Nothing can prepare Tahquil for the horror that is Evernight. Here magic rules, the sun is banished — and the Raven Prince’s whims shape the very nature of existence. As Morragan’s wights and Angavar’s knights become locked in a battle that could engulf all of Erith, Tahquil’s quest for the truth finally hinges on a desperate choice. If she opens the Gate, will she thereby save two worlds — or instead destroy everything she holds dear?
Review: Warning: this review contains spoilers for the first book, The Ill-Made Mute, and the second book, The Lady of the Sorrows.
This is the final book in the Bitterbynde trilogy, and while it was overall just as gripping and well-crafted as the second part, I’ll dock it a point for the unsatisfying ending. I was by this point also getting a little weary of the constant major revelations that keep changing your idea of who a major character is (which wasn’t confined to just the protagonist). To me, names are very important in a book, and I dislike it when the main character keeps changing theirs with every book you read.
So, Imrhien of book one, who changed her name to Rohain in book two without so much as a protest, turns out to really be Ashalind na Pendran, the Talith (blond) girl who was present when the gates to the faerie lands were closed forever, which locked out the Faeran king and his treacherous brother. Except for most of this book, Ashalind calls herself Tahquil, to avoid detection. With me so far?
Ashalind/Tahquil decided at the last moment to leave the faerie lands and go back to the normal world, but because she left it so late she became trapped inside the Gate of Oblivion’s Kiss at the moment of closing. This gives her the option of going either way, but once the gate then closes it will remain closed forever.
She chose the real world, but managed to wedge the door open, and is now on a quest to find the Faeran king, Angavar, to offer him the chance to return to his realm. However, because time runs at a different pace inside the faerie lands, a thousand years have passed on the outside, and Ashalind lost her memory due to the geas or bitterbynde – a kind of curse – that was placed on the Gate. If this is confusing, the previous book explained it all in far more detail.
Having regained her memory, Ashalind must now avoid capturing the attention of Morragan, Angavar’s brother, who was the one who caused the gates to be shut forever, and whose plot to try and lock out the king resulted in them both suffering that fate.
Ashalind’s memory has returned incompletely, and most of the book is devoted to her journey to try and find the location of the gate she left open. The trek covers weeks, and she is accompanied by her two courtly servants/friends, Caitri and Viviana, as they trudge through dangerous landscapes populated with unseelie creatures bent on their destruction. To make matters worse, the return of Ashalind’s memories has also meant the return of the Langothe, the debilitating homesickness for the faerie lands that affects all mortals who have visited it, and which will eventually kill her.
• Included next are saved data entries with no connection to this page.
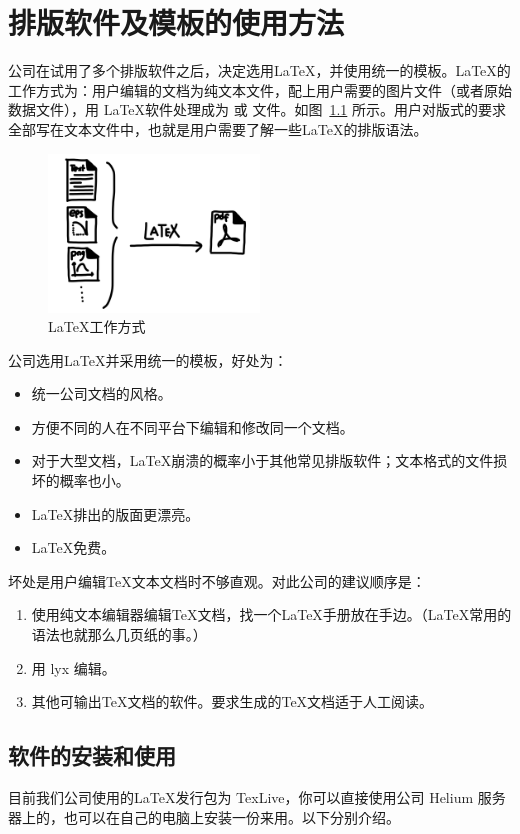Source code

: \chapter{排版软件及模板的使用方法}
公司在试用了多个排版软件之后，决定选用\LaTeX ，并使用统一的模板。\LaTeX 的工作方式为：用户编辑的文档为纯文本文件，配上用户需要的图片文件（或者原始数据文件），用 \LaTeX 软件处理成为  或  文件。如图~\ref{latex} 所示。用户对版式的要求全部写在文本文件中，也就是用户需要了解一些\LaTeX 的排版语法。

\begin{figure}[htbp]\centering
\includegraphics[width=0.5\textwidth]{latex_wm.jpg} 
\caption{\label{latex}\LaTeX 工作方式}
\end{figure}

公司选用\LaTeX 并采用统一的模板，好处为：
\begin{itemize}
\item 统一公司文档的风格。
\item 方便不同的人在不同平台下编辑和修改同一个文档。
\item 对于大型文档，\LaTeX 崩溃的概率小于其他常见排版软件；文本格式的文件损坏的概率也小。
\item \LaTeX 排出的版面更漂亮。
\item \LaTeX 免费。
\end{itemize}
坏处是用户编辑\TeX 文本文档时不够直观。对此公司的建议顺序是：
\begin{enumerate}
\item 使用纯文本编辑器编辑\TeX 文档，找一个\LaTeX 手册放在手边。（\LaTeX 常用的语法也就那么几页纸的事\cite{oetiker1995not}。）
\item 用 lyx 编辑。
\item 其他可输出\TeX 文档的软件。要求生成的\TeX 文档适于人工阅读。
\end{enumerate}

\section{软件的安装和使用}
目前我们公司使用的\LaTeX 发行包为 TexLive，你可以直接使用公司 Helium 服务器上的，也可以在自己的电脑上安装一份来用。以下分别介绍。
Further events in the book again involve major revelations, everything is taken yet another step higher, but the final section of the book was to me very unsatisfactory, and I would maybe even say unnecessary. There is a postscript from the author explaining the end, but that shouldn’t have been necessary, even if the explanation made the ending more satisfying.
I would still recommend this trilogy to anyone who isn’t afraid of glossing over unknown words – lots of them – and who wants a bittersweet tale of magical creatures in a world of vast, dangerous landscapes with a dollop of romance thrown in. That said, I would be lying if I ranked it among my favourite series.